WHAT YOU HAVE TO DO
Retype the following data exactly, but leave its pictures out.

(MATERIAL SUPPLIED Opens)

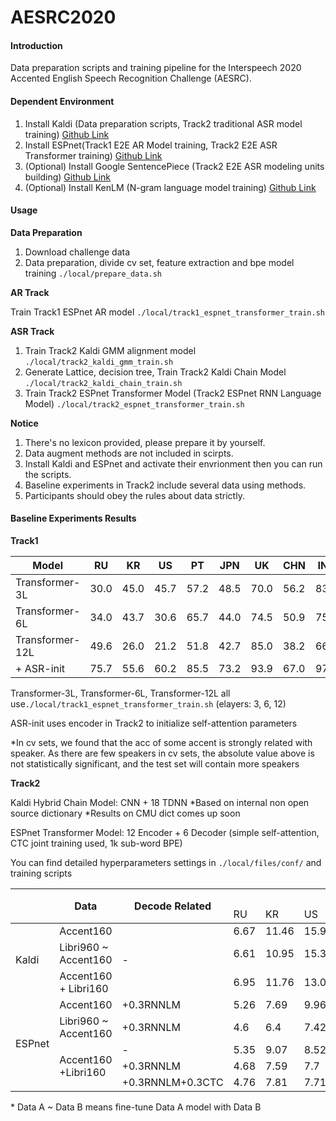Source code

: # AESRC2020


#### Introduction

Data preparation scripts and training pipeline for the Interspeech 2020 Accented English Speech Recognition Challenge (AESRC).

#### Dependent Environment

1.  Install Kaldi (Data preparation scripts, Track2 traditional ASR model training) 
    [Github Link](https://github.com/kaldi-asr/kaldi)
2.  Install ESPnet(Track1 E2E AR Model training, Track2 E2E ASR Transformer training)
    [Github Link](https://github.com/espnet/espnet)
3.  (Optional) Install Google SentencePiece (Track2 E2E ASR modeling units building)
    [Github Link](https://github.com/google/sentencepiece)
4.  (Optional) Install KenLM (N-gram language model training)
    [Github Link](http://https://github.com/kpu/kenlm)

#### Usage

 **Data Preparation** 

1.  Download challenge data
2.  Data preparation, divide cv set, feature extraction and bpe model training `./local/prepare_data.sh`

 **AR Track** 

Train Track1 ESPnet AR model `./local/track1_espnet_transformer_train.sh`

 **ASR Track** 

1.  Train Track2 Kaldi GMM alignment model  `./local/track2_kaldi_gmm_train.sh`
2.  Generate Lattice, decision tree, Train Track2 Kaldi Chain Model  `./local/track2_kaldi_chain_train.sh`
3.  Train Track2 ESPnet Transformer Model (Track2 ESPnet RNN Language Model) `./local/track2_espnet_transformer_train.sh`

**Notice**
1.  There's no lexicon provided, please prepare it by yourself.
2.  Data augment methods are not included in scirpts.
3.  Install Kaldi and ESPnet and activate their envrionment then you can run the scripts.
4.  Baseline experiments in Track2 include several data using methods.
5.  Participants should obey the rules about data strictly.

#### Baseline Experiments Results

**Track1** 

| Model    | RU   | KR   | US   | PT   | JPN  | UK   | CHN  | IND  | AVE  |
| -------- | -- |---- | ---- | ---- | ---- | ---- | ---- | ---- | ---- |
| Transformer-3L  | 30.0 | 45.0 | 45.7 | 57.2 | 48.5 | 70.0 | 56.2 | 83.5 | 54.1 |
| Transformer-6L  | 34.0 | 43.7 | 30.6 | 65.7 | 44.0 | 74.5 | 50.9 | 75.2 | 52.2 |
| Transformer-12L | 49.6 | 26.0 | 21.2 | 51.8 | 42.7 | 85.0 | 38.2 | 66.1 | 47.8 |
| + ASR-init      | 75.7 | 55.6 | 60.2 | 85.5 | 73.2 | 93.9 | 67.0 | 97.0 | 76.1 |

Transformer-3L, Transformer-6L, Transformer-12L all use`./local/track1_espnet_transformer_train.sh` (elayers: 3, 6, 12)

ASR-init uses encoder in Track2 to initialize self-attention parameters

*In cv sets, we found that the acc of some accent is strongly related with speaker. As there are few speakers in cv sets, the absolute value above is not statistically significant, and the test set will contain more speakers

**Track2** 

Kaldi Hybrid Chain Model: CNN + 18 TDNN
*Based on internal non open source dictionary
*Results on CMU dict comes up soon

ESPnet Transformer Model: 12 Encoder + 6 Decoder (simple self-attention, CTC joint training used, 1k sub-word BPE)

You can find detailed hyperparameters settings in `./local/files/conf/` and training scripts
<table>
<thead>
  <tr>
    <th rowspan="2"></th>
    <th rowspan="2">Data</th>
    <th rowspan="2">Decode Related</th>
    <th colspan="9">CER on cv set</th>
  </tr>
  <tr>
    <td>RU</td>
    <td>KR</td>
    <td>US</td>
    <td>PT</td>
    <td>JPN</td>
    <td>UK</td>
    <td>CHN</td>
    <td>IND</td>
    <td>AVE</td>
  </tr>
</thead>
<tbody>
  <tr>
    <td rowspan="3">Kaldi<br></td>
    <td>Accent160</td>
    <td rowspan="3">-</td>
    <td>6.67</td>
    <td>11.46</td>
    <td>15.95</td>
    <td>10.27</td>
    <td>9.78</td>
    <td>16.88</td>
    <td>20.97</td>
    <td>17.48</td>
    <td>13.68</td>
  </tr>
  <tr>
    <td>Libri960 ~ Accent160</td>
    <td>6.61</td>
    <td>10.95</td>
    <td>15.33</td>
    <td>9.79</td>
    <td>9.75</td>
    <td>16.03</td>
    <td>19.68</td>
    <td>16.93</td>
    <td>13.13</td>
  </tr>
  <tr>
    <td>Accent160 + Libri160</td>
    <td>6.95</td>
    <td>11.76</td>
    <td>13.05</td>
    <td>9.96</td>
    <td>10.15</td>
    <td>14.21</td>
    <td>20.76</td>
    <td>18.26</td>
    <td>13.14</td>
  </tr>
  <tr>
    <td rowspan="5">ESPnet<br></td>
    <td>Accent160</td>
    <td>+0.3RNNLM</td>
    <td>5.26</td>
    <td>7.69</td>
    <td>9.96</td>
    <td>7.45</td>
    <td>6.79</td>
    <td>10.06</td>
    <td>11.77</td>
    <td>10.05</td>
    <td>8.63</td>
  </tr>
  <tr>
    <td>Libri960 ~ Accent160</td>
    <td>+0.3RNNLM</td>
    <td>4.6</td>
    <td>6.4</td>
    <td>7.42</td>
    <td>5.9</td>
    <td>5.71</td>
    <td>7.64</td>
    <td>9.87</td>
    <td>7.85</td>
    <td>6.92</td>
  </tr>
  <tr>
    <td rowspan="3">Accent160 +Libri160<br></td>
    <td>-</td>
    <td>5.35</td>
    <td>9.07</td>
    <td>8.52</td>
    <td>7.13</td>
    <td>7.29</td>
    <td>8.6</td>
    <td>12.03</td>
    <td>9.05</td>
    <td>8.38</td>
  </tr>
  <tr>
    <td>+0.3RNNLM</td>
    <td>4.68</td>
    <td>7.59</td>
    <td>7.7</td>
    <td>6.42</td>
    <td>6.37</td>
    <td>7.76</td>
    <td>10.88</td>
    <td>8.41</td>
    <td>7.48</td>
  </tr>
  <tr>
    <td>+0.3RNNLM+0.3CTC</td>
    <td>4.76</td>
    <td>7.81</td>
    <td>7.71</td>
    <td>6.36</td>
    <td>6.4</td>
    <td>7.23</td>
    <td>10.77</td>
    <td>8.01</td>
    <td>7.38   </td>
  </tr>
</tbody>
</table>
* Data A ~ Data B means fine-tune Data A model with Data B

(MATERIAL SUPPLIED Closes)

FINISHED TASK
Source code

: # AESRC2020


#### Introduction

Data preparation scripts and training pipeline for the Interspeech 2020 Accented English Speech Recognition Challenge (AESRC).

#### Dependent Environment

1.  Install Kaldi (Data preparation scripts, Track2 traditional ASR model training) 
    [Github Link](https://github.com/kaldi-asr/kaldi)
2.  Install ESPnet(Track1 E2E AR Model training, Track2 E2E ASR Transformer training)
    [Github Link](https://github.com/espnet/espnet)
3.  (Optional) Install Google SentencePiece (Track2 E2E ASR modeling units building)
    [Github Link](https://github.com/google/sentencepiece)
4.  (Optional) Install KenLM (N-gram language model training)
    [Github Link](http://https://github.com/kpu/kenlm)

#### Usage

 **Data Preparation** 

1.  Download challenge data
2.  Data preparation, divide cv set, feature extraction and bpe model training `./local/prepare_data.sh`

 **AR Track** 

Train Track1 ESPnet AR model `./local/track1_espnet_transformer_train.sh`

 **ASR Track** 

1.  Train Track2 Kaldi GMM alignment model  `./local/track2_kaldi_gmm_train.sh`
2.  Generate Lattice, decision tree, Train Track2 Kaldi Chain Model  `./local/track2_kaldi_chain_train.sh`
3.  Train Track2 ESPnet Transformer Model (Track2 ESPnet RNN Language Model) `./local/track2_espnet_transformer_train.sh`

**Notice**
1.  There's no lexicon provided, please prepare it by yourself.
2.  Data augment methods are not included in scirpts.
3.  Install Kaldi and ESPnet and activate their envrionment then you can run the scripts.
4.  Baseline experiments in Track2 include several data using methods.
5.  Participants should obey the rules about data strictly.

#### Baseline Experiments Results

**Track1** 

| Model    | RU   | KR   | US   | PT   | JPN  | UK   | CHN  | IND  | AVE  |
| -------- | -- |---- | ---- | ---- | ---- | ---- | ---- | ---- | ---- |
| Transformer-3L  | 30.0 | 45.0 | 45.7 | 57.2 | 48.5 | 70.0 | 56.2 | 83.5 | 54.1 |
| Transformer-6L  | 34.0 | 43.7 | 30.6 | 65.7 | 44.0 | 74.5 | 50.9 | 75.2 | 52.2 |
| Transformer-12L | 49.6 | 26.0 | 21.2 | 51.8 | 42.7 | 85.0 | 38.2 | 66.1 | 47.8 |
| + ASR-init      | 75.7 | 55.6 | 60.2 | 85.5 | 73.2 | 93.9 | 67.0 | 97.0 | 76.1 |

Transformer-3L, Transformer-6L, Transformer-12L all use`./local/track1_espnet_transformer_train.sh` (elayers: 3, 6, 12)

ASR-init uses encoder in Track2 to initialize self-attention parameters

*In cv sets, we found that the acc of some accent is strongly related with speaker. As there are few speakers in cv sets, the absolute value above is not statistically significant, and the test set will contain more speakers

**Track2** 

Kaldi Hybrid Chain Model: CNN + 18 TDNN
*Based on internal non open source dictionary
*Results on CMU dict comes up soon

ESPnet Transformer Model: 12 Encoder + 6 Decoder (simple self-attention, CTC joint training used, 1k sub-word BPE)

You can find detailed hyperparameters settings in `./local/files/conf/` and training scripts
<table>
<thead>
  <tr>
    <th rowspan="2"></th>
    <th rowspan="2">Data</th>
    <th rowspan="2">Decode Related</th>
    <th colspan="9">CER on cv set</th>
  </tr>
  <tr>
    <td>RU</td>
    <td>KR</td>
    <td>US</td>
    <td>PT</td>
    <td>JPN</td>
    <td>UK</td>
    <td>CHN</td>
    <td>IND</td>
    <td>AVE</td>
  </tr>
</thead>
<tbody>
  <tr>
    <td rowspan="3">Kaldi<br></td>
    <td>Accent160</td>
    <td rowspan="3">-</td>
    <td>6.67</td>
    <td>11.46</td>
    <td>15.95</td>
    <td>10.27</td>
    <td>9.78</td>
    <td>16.88</td>
    <td>20.97</td>
    <td>17.48</td>
    <td>13.68</td>
  </tr>
  <tr>
    <td>Libri960 ~ Accent160</td>
    <td>6.61</td>
    <td>10.95</td>
    <td>15.33</td>
    <td>9.79</td>
    <td>9.75</td>
    <td>16.03</td>
    <td>19.68</td>
    <td>16.93</td>
    <td>13.13</td>
  </tr>
  <tr>
    <td>Accent160 + Libri160</td>
    <td>6.95</td>
    <td>11.76</td>
    <td>13.05</td>
    <td>9.96</td>
    <td>10.15</td>
    <td>14.21</td>
    <td>20.76</td>
    <td>18.26</td>
    <td>13.14</td>
  </tr>
  <tr>
    <td rowspan="5">ESPnet<br></td>
    <td>Accent160</td>
    <td>+0.3RNNLM</td>
    <td>5.26</td>
    <td>7.69</td>
    <td>9.96</td>
    <td>7.45</td>
    <td>6.79</td>
    <td>10.06</td>
    <td>11.77</td>
    <td>10.05</td>
    <td>8.63</td>
  </tr>
  <tr>
    <td>Libri960 ~ Accent160</td>
    <td>+0.3RNNLM</td>
    <td>4.6</td>
    <td>6.4</td>
    <td>7.42</td>
    <td>5.9</td>
    <td>5.71</td>
    <td>7.64</td>
    <td>9.87</td>
    <td>7.85</td>
    <td>6.92</td>
  </tr>
  <tr>
    <td rowspan="3">Accent160 +Libri160<br></td>
    <td>-</td>
    <td>5.35</td>
    <td>9.07</td>
    <td>8.52</td>
    <td>7.13</td>
    <td>7.29</td>
    <td>8.6</td>
    <td>12.03</td>
    <td>9.05</td>
    <td>8.38</td>
  </tr>
  <tr>
    <td>+0.3RNNLM</td>
    <td>4.68</td>
    <td>7.59</td>
    <td>7.7</td>
    <td>6.42</td>
    <td>6.37</td>
    <td>7.76</td>
    <td>10.88</td>
    <td>8.41</td>
    <td>7.48</td>
  </tr>
  <tr>
    <td>+0.3RNNLM+0.3CTC</td>
    <td>4.76</td>
    <td>7.81</td>
    <td>7.71</td>
    <td>6.36</td>
    <td>6.4</td>
    <td>7.23</td>
    <td>10.77</td>
    <td>8.01</td>
    <td>7.38   </td>
  </tr>
</tbody>
</table>
* Data A ~ Data B means fine-tune Data A model with Data B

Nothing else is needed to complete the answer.